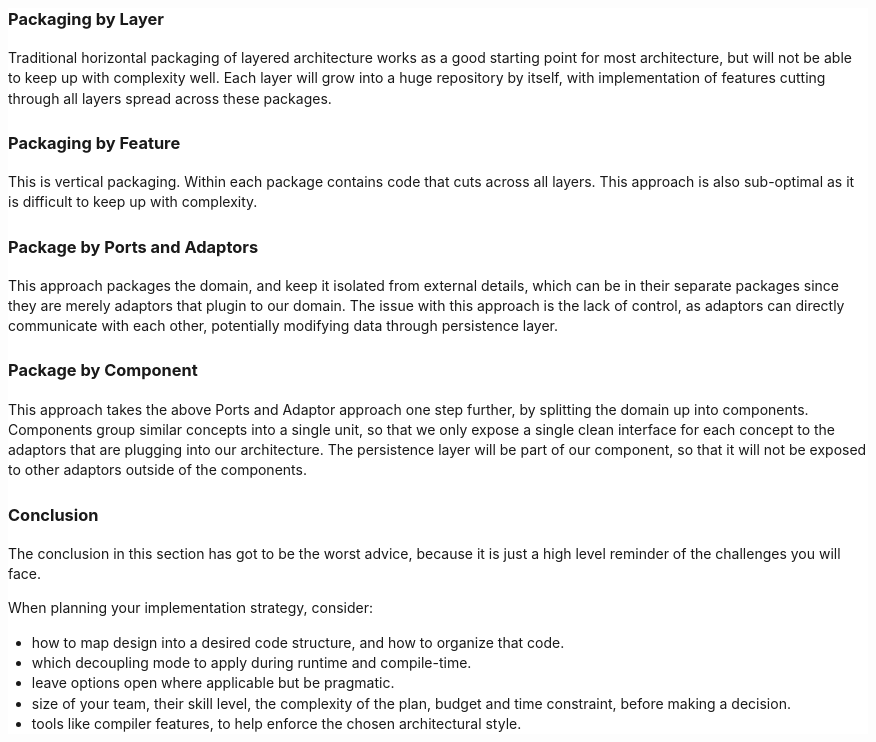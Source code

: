 ### Packaging by Layer

Traditional horizontal packaging of layered architecture works as a good starting point for most architecture, but will not be able to keep up with complexity well. Each layer will grow into a huge repository by itself, with implementation of features cutting through all layers spread across these packages.

### Packaging by Feature

This is vertical packaging. Within each package contains code that cuts across all layers. This approach is also sub-optimal as it is difficult to keep up with complexity.

### Package by Ports and Adaptors

This approach packages the domain, and keep it isolated from external details, which can be in their separate packages since they are merely adaptors that plugin to our domain. The issue with this approach is the lack of control, as adaptors can directly communicate with each other, potentially modifying data through persistence layer.

### Package by Component

This approach takes the above Ports and Adaptor approach one step further, by splitting the domain up into components. Components group similar concepts into a single unit, so that we only expose a single clean interface for each concept to the adaptors that are plugging into our architecture. The persistence layer will be part of our component, so that it will not be exposed to other adaptors outside of the components.

### Conclusion

The conclusion in this section has got to be the worst advice, because it is just a high level reminder of the challenges you will face.

When planning your implementation strategy, consider:

- how to map design into a desired code structure, and how to organize that code.
- which decoupling mode to apply during runtime and compile-time.
- leave options open where applicable but be pragmatic.
- size of your team, their skill level, the complexity of the plan, budget and time constraint, before making a decision.
- tools like compiler features, to help enforce the chosen architectural style.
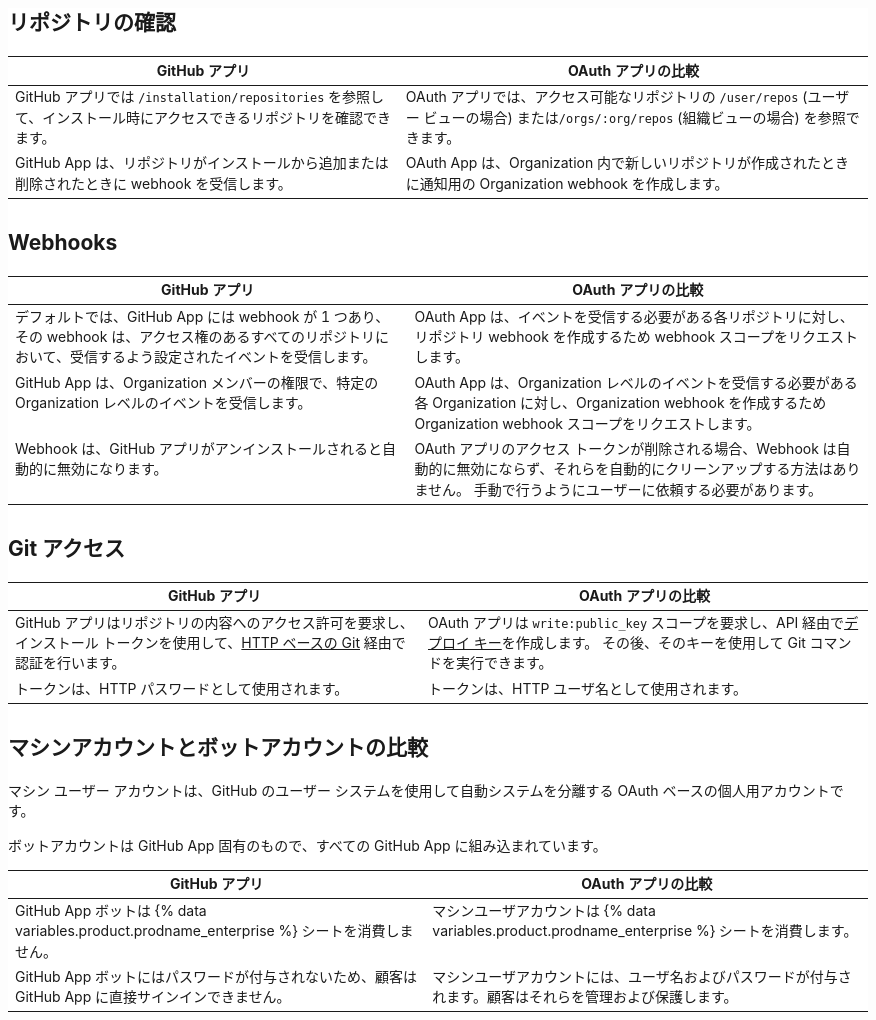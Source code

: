 ## リポジトリの確認

| GitHub アプリ | OAuth アプリの比較 |
| ----- | ----------- |
| GitHub アプリでは `/installation/repositories` を参照して、インストール時にアクセスできるリポジトリを確認できます。 | OAuth アプリでは、アクセス可能なリポジトリの `/user/repos` (ユーザー ビューの場合) または`/orgs/:org/repos` (組織ビューの場合) を参照できます。 |
| GitHub App は、リポジトリがインストールから追加または削除されたときに webhook を受信します。 | OAuth App は、Organization 内で新しいリポジトリが作成されたときに通知用の Organization webhook を作成します。 |

## Webhooks

| GitHub アプリ | OAuth アプリの比較 |
| ----- | ----------- |
| デフォルトでは、GitHub App には webhook が 1 つあり、その webhook は、アクセス権のあるすべてのリポジトリにおいて、受信するよう設定されたイベントを受信します。 | OAuth App は、イベントを受信する必要がある各リポジトリに対し、リポジトリ webhook を作成するため webhook スコープをリクエストします。 |
| GitHub App は、Organization メンバーの権限で、特定の Organization レベルのイベントを受信します。 | OAuth App は、Organization レベルのイベントを受信する必要がある各 Organization に対し、Organization webhook を作成するため Organization webhook スコープをリクエストします。 |
| Webhook は、GitHub アプリがアンインストールされると自動的に無効になります。 | OAuth アプリのアクセス トークンが削除される場合、Webhook は自動的に無効にならず、それらを自動的にクリーンアップする方法はありません。 手動で行うようにユーザーに依頼する必要があります。|

## Git アクセス

| GitHub アプリ | OAuth アプリの比較 |
| ----- | ----------- |
| GitHub アプリはリポジトリの内容へのアクセス許可を要求し、インストール トークンを使用して、[HTTP ベースの Git](/apps/building-github-apps/authenticating-with-github-apps/#http-based-git-access-by-an-installation) 経由で認証を行います。 | OAuth アプリは `write:public_key` スコープを要求し、API 経由で[デプロイ キー](/rest/reference/deployments#create-a-deploy-key)を作成します。 その後、そのキーを使用して Git コマンドを実行できます。 |
| トークンは、HTTP パスワードとして使用されます。 | トークンは、HTTP ユーザ名として使用されます。 |

## マシンアカウントとボットアカウントの比較

マシン ユーザー アカウントは、GitHub のユーザー システムを使用して自動システムを分離する OAuth ベースの個人用アカウントです。

ボットアカウントは GitHub App 固有のもので、すべての GitHub App に組み込まれています。

| GitHub アプリ | OAuth アプリの比較 |
| ----- | ----------- |
| GitHub App ボットは {% data variables.product.prodname_enterprise %} シートを消費しません。 | マシンユーザアカウントは {% data variables.product.prodname_enterprise %} シートを消費します。 |
| GitHub App ボットにはパスワードが付与されないため、顧客は GitHub App に直接サインインできません。 | マシンユーザアカウントには、ユーザ名およびパスワードが付与されます。顧客はそれらを管理および保護します。 |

# # # #

INSTRUCTIONS TO FOLLOW = The reply should reproduce every entry above word for word and contain no pictures.

RESPONSE TO THIS TASK =
Source code

: ### Packaging by Layer

Traditional horizontal packaging of layered architecture works as a good starting point for most architecture, but will not be able to keep up with complexity well. Each layer will grow into a huge repository by itself, with implementation of features cutting through all layers spread across these packages.

### Packaging by Feature

This is vertical packaging. Within each package contains code that cuts across all layers. This approach is also sub-optimal as it is difficult to keep up with complexity.

### Package by Ports and Adaptors

This approach packages the domain, and keep it isolated from external details, which can be in their separate packages since they are merely adaptors that plugin to our domain. The issue with this approach is the lack of control, as adaptors can directly communicate with each other, potentially modifying data through persistence layer.

### Package by Component

This approach takes the above Ports and Adaptor approach one step further, by splitting the domain up into components. Components group similar concepts into a single unit, so that we only expose a single clean interface for each concept to the adaptors that are plugging into our architecture. The persistence layer will be part of our component, so that it will not be exposed to other adaptors outside of the components.

### Conclusion

The conclusion in this section has got to be the worst advice, because it is just a high level reminder of the challenges you will face.

When planning your implementation strategy, consider:

- how to map design into a desired code structure, and how to organize that code.
- which decoupling mode to apply during runtime and compile-time.
- leave options open where applicable but be pragmatic.
- size of your team, their skill level, the complexity of the plan, budget and time constraint, before making a decision.
- tools like compiler features, to help enforce the chosen architectural style.
Source code

: ## リポジトリの確認

| GitHub アプリ | OAuth アプリの比較 |
| ----- | ----------- |
| GitHub アプリでは `/installation/repositories` を参照して、インストール時にアクセスできるリポジトリを確認できます。 | OAuth アプリでは、アクセス可能なリポジトリの `/user/repos` (ユーザー ビューの場合) または`/orgs/:org/repos` (組織ビューの場合) を参照できます。 |
| GitHub App は、リポジトリがインストールから追加または削除されたときに webhook を受信します。 | OAuth App は、Organization 内で新しいリポジトリが作成されたときに通知用の Organization webhook を作成します。 |

## Webhooks

| GitHub アプリ | OAuth アプリの比較 |
| ----- | ----------- |
| デフォルトでは、GitHub App には webhook が 1 つあり、その webhook は、アクセス権のあるすべてのリポジトリにおいて、受信するよう設定されたイベントを受信します。 | OAuth App は、イベントを受信する必要がある各リポジトリに対し、リポジトリ webhook を作成するため webhook スコープをリクエストします。 |
| GitHub App は、Organization メンバーの権限で、特定の Organization レベルのイベントを受信します。 | OAuth App は、Organization レベルのイベントを受信する必要がある各 Organization に対し、Organization webhook を作成するため Organization webhook スコープをリクエストします。 |
| Webhook は、GitHub アプリがアンインストールされると自動的に無効になります。 | OAuth アプリのアクセス トークンが削除される場合、Webhook は自動的に無効にならず、それらを自動的にクリーンアップする方法はありません。 手動で行うようにユーザーに依頼する必要があります。|

## Git アクセス

| GitHub アプリ | OAuth アプリの比較 |
| ----- | ----------- |
| GitHub アプリはリポジトリの内容へのアクセス許可を要求し、インストール トークンを使用して、[HTTP ベースの Git](/apps/building-github-apps/authenticating-with-github-apps/#http-based-git-access-by-an-installation) 経由で認証を行います。 | OAuth アプリは `write:public_key` スコープを要求し、API 経由で[デプロイ キー](/rest/reference/deployments#create-a-deploy-key)を作成します。 その後、そのキーを使用して Git コマンドを実行できます。 |
| トークンは、HTTP パスワードとして使用されます。 | トークンは、HTTP ユーザ名として使用されます。 |

## マシンアカウントとボットアカウントの比較

マシン ユーザー アカウントは、GitHub のユーザー システムを使用して自動システムを分離する OAuth ベースの個人用アカウントです。

ボットアカウントは GitHub App 固有のもので、すべての GitHub App に組み込まれています。

| GitHub アプリ | OAuth アプリの比較 |
| ----- | ----------- |
| GitHub App ボットは {% data variables.product.prodname_enterprise %} シートを消費しません。 | マシンユーザアカウントは {% data variables.product.prodname_enterprise %} シートを消費します。 |
| GitHub App ボットにはパスワードが付与されないため、顧客は GitHub App に直接サインインできません。 | マシンユーザアカウントには、ユーザ名およびパスワードが付与されます。顧客はそれらを管理および保護します。 |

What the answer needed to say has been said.